This week, a powerful, infinitely shareable blog post was picked up by many news sites and shared online an astounding number of times. The story was that Abraham Lincoln had filed a patent application for an idea that was remarkably similar to Facebook, albeit using more rudimentary media.
“How could it not get attention? Abe Lincoln, pretty much inventing Facebook!” writes Megan Garber in an in-depth look at the story for The Atlantic.
It was a hoax. Of course it was.
But, oh boy, was it fun when people thought it was true! And there you have a big reason it was such a big hit for the hoaxster behind it, Nate St. Pierre.
Garber outlines some of the reasons the story was so captivating:
This was such a good story. You wanted it to be true — not just as a fun fact, or as an easy Internet Shareable, or as a reminder of the psychic continuity between past and present, or as a Campbellian myth of the banality of heroism, or as a Buellerian tale of the obvious productivity of truancy … but also because, I mean, Lincoln inventing Facebook. There is nothing that is not awesome about that.
All good, relevant points.
This kind of story is irresistible, especially online. In no time, a blog post like this will be sucked up into the aggregation turbine and spat out accross the Web. It gets bonus points for virality because any clever story about Facebook is bound to blow up on Facebook.
Looking at it, you can see the hand of a talented hoaxster, and that’s what Garber found when she interviewed St. Pierre. (I did my own interview with a different hoaxster a little while back.)

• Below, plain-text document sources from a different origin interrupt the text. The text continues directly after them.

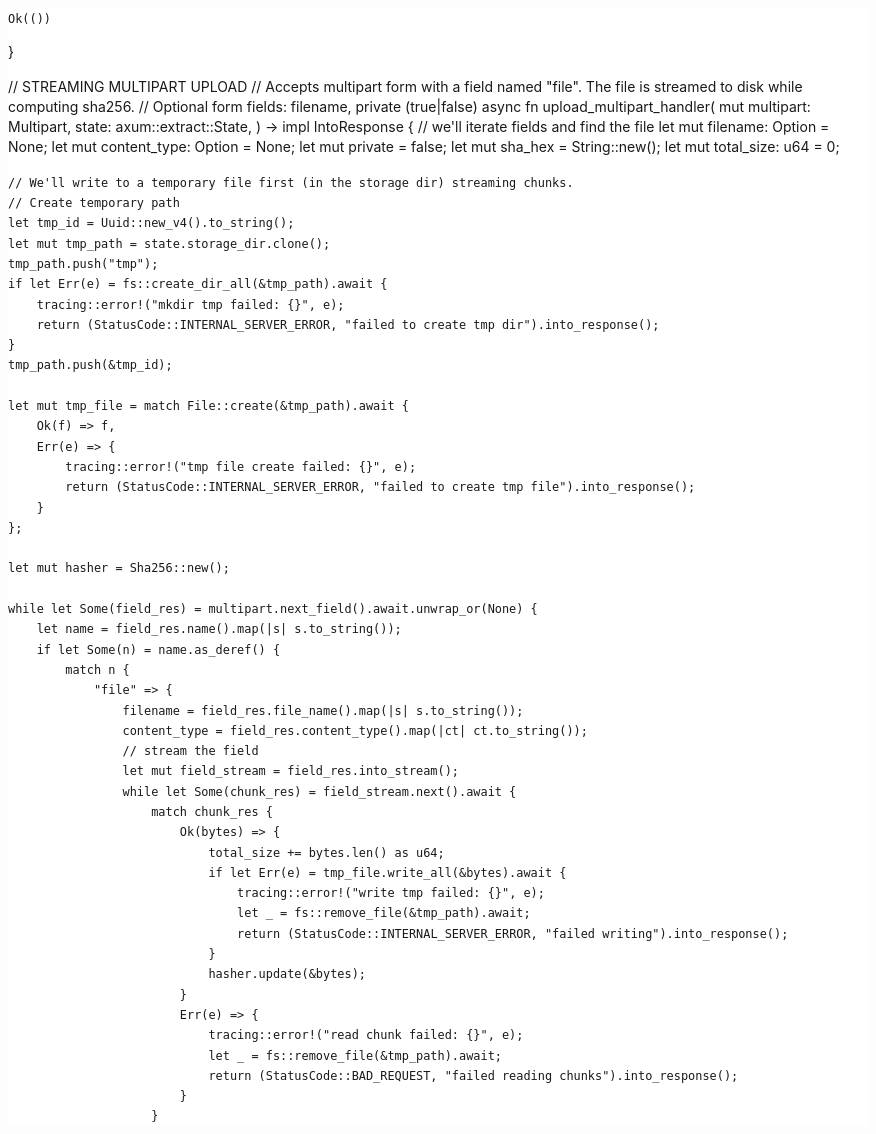     Ok(())

}

// STREAMING MULTIPART UPLOAD
// Accepts multipart form with a field named "file". The file is streamed to disk while computing sha256.
// Optional form fields: filename, private (true|false)
async fn upload_multipart_handler(
mut multipart: Multipart,
state: axum::extract::State<AppState>,
) -> impl IntoResponse {
// we'll iterate fields and find the file
let mut filename: Option<String> = None;
let mut content_type: Option<String> = None;
let mut private = false;
let mut sha_hex = String::new();
let mut total_size: u64 = 0;

    // We'll write to a temporary file first (in the storage dir) streaming chunks.
    // Create temporary path
    let tmp_id = Uuid::new_v4().to_string();
    let mut tmp_path = state.storage_dir.clone();
    tmp_path.push("tmp");
    if let Err(e) = fs::create_dir_all(&tmp_path).await {
        tracing::error!("mkdir tmp failed: {}", e);
        return (StatusCode::INTERNAL_SERVER_ERROR, "failed to create tmp dir").into_response();
    }
    tmp_path.push(&tmp_id);

    let mut tmp_file = match File::create(&tmp_path).await {
        Ok(f) => f,
        Err(e) => {
            tracing::error!("tmp file create failed: {}", e);
            return (StatusCode::INTERNAL_SERVER_ERROR, "failed to create tmp file").into_response();
        }
    };

    let mut hasher = Sha256::new();

    while let Some(field_res) = multipart.next_field().await.unwrap_or(None) {
        let name = field_res.name().map(|s| s.to_string());
        if let Some(n) = name.as_deref() {
            match n {
                "file" => {
                    filename = field_res.file_name().map(|s| s.to_string());
                    content_type = field_res.content_type().map(|ct| ct.to_string());
                    // stream the field
                    let mut field_stream = field_res.into_stream();
                    while let Some(chunk_res) = field_stream.next().await {
                        match chunk_res {
                            Ok(bytes) => {
                                total_size += bytes.len() as u64;
                                if let Err(e) = tmp_file.write_all(&bytes).await {
                                    tracing::error!("write tmp failed: {}", e);
                                    let _ = fs::remove_file(&tmp_path).await;
                                    return (StatusCode::INTERNAL_SERVER_ERROR, "failed writing").into_response();
                                }
                                hasher.update(&bytes);
                            }
                            Err(e) => {
                                tracing::error!("read chunk failed: {}", e);
                                let _ = fs::remove_file(&tmp_path).await;
                                return (StatusCode::BAD_REQUEST, "failed reading chunks").into_response();
                            }
                        }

What’s most interesting to me is St. Pierre’s motivation. He didn’t sit down and say, “I’m going to unleash a fake story that will go viral!”

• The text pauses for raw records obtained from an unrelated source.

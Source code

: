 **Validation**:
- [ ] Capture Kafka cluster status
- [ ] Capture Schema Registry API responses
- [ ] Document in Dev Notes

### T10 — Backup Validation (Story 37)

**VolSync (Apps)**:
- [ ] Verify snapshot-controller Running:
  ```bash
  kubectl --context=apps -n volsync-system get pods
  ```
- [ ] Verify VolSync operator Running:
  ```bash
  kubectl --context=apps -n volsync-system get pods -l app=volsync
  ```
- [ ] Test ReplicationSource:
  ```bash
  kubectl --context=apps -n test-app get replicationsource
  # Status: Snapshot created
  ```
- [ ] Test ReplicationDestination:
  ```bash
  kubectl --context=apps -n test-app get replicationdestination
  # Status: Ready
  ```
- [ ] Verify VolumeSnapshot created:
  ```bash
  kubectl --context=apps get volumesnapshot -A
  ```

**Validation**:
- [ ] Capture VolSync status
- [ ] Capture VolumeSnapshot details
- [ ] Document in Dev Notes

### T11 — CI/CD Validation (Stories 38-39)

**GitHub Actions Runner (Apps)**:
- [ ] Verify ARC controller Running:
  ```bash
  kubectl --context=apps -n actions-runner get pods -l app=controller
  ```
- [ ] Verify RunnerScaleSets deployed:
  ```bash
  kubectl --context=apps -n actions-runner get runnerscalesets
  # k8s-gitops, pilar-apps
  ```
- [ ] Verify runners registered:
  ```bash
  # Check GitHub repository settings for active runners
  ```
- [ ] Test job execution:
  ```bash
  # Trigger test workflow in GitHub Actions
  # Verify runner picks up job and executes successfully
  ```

His motivation was, if I dare say, purer than that. He wanted to tell a good story, something fun and surprising. Here’s some of what he told Garber:
“I was crabby; I was in a bad mood; I was tired of looking around at all the boring, lame stuff online — all the same people rehashing the same things.”
[He wanted] “to write something that would be exciting to read.”
“If you just have creativity and a blog, you can be powerful.”
He wanted to write something that people would enjoy and that could stand out from all the other stuff he was seeing. Something that was creative and fun.
St. Pierre put together the exact kind of story people want to blog about and share. It had all the elements of virality, one of which is thinking about storytelling and emotion rather than virality itself.
Here’s what Huffington Post co-founder, current BuzzFeed CEO and virality expert Jonah Peretti has said about what makes content viral and shareable:
Users are less likely to share how-to articles and more likely to share content that’s funny or that they identify with. As Peretti put it, on Facebook, users share things that “define you and make you look good.”
Some comments from his recent talk at a Guardian event:
“one of the great things about social media is telling something people don’t know already” @peretti @BuzzFeed #activatenyc
— Alice Suh (@Alsypie) May 3, 2012
“When I share this, how does this make me look?” readers often ask. Will it inspire others, make them laugh, etc? -@peretti #activatenyc12 — Craig Kanalley (@ckanal) May 3, 2012
We think we need to be smart w social media. But the key is emotional intelligence and how you can make people feel. @peretti #activatenyc12
— Marah Lidey (@marahml) May 3, 2012
St. Pierre’s Lincoln hoax checked just about every box, leading lots of people to repeat and share the story without doing any checking of their own.
The more viral and shareable something is, the less people — the press included — are inclined to hold off and verify.
This is “too good to check,” Internet-style.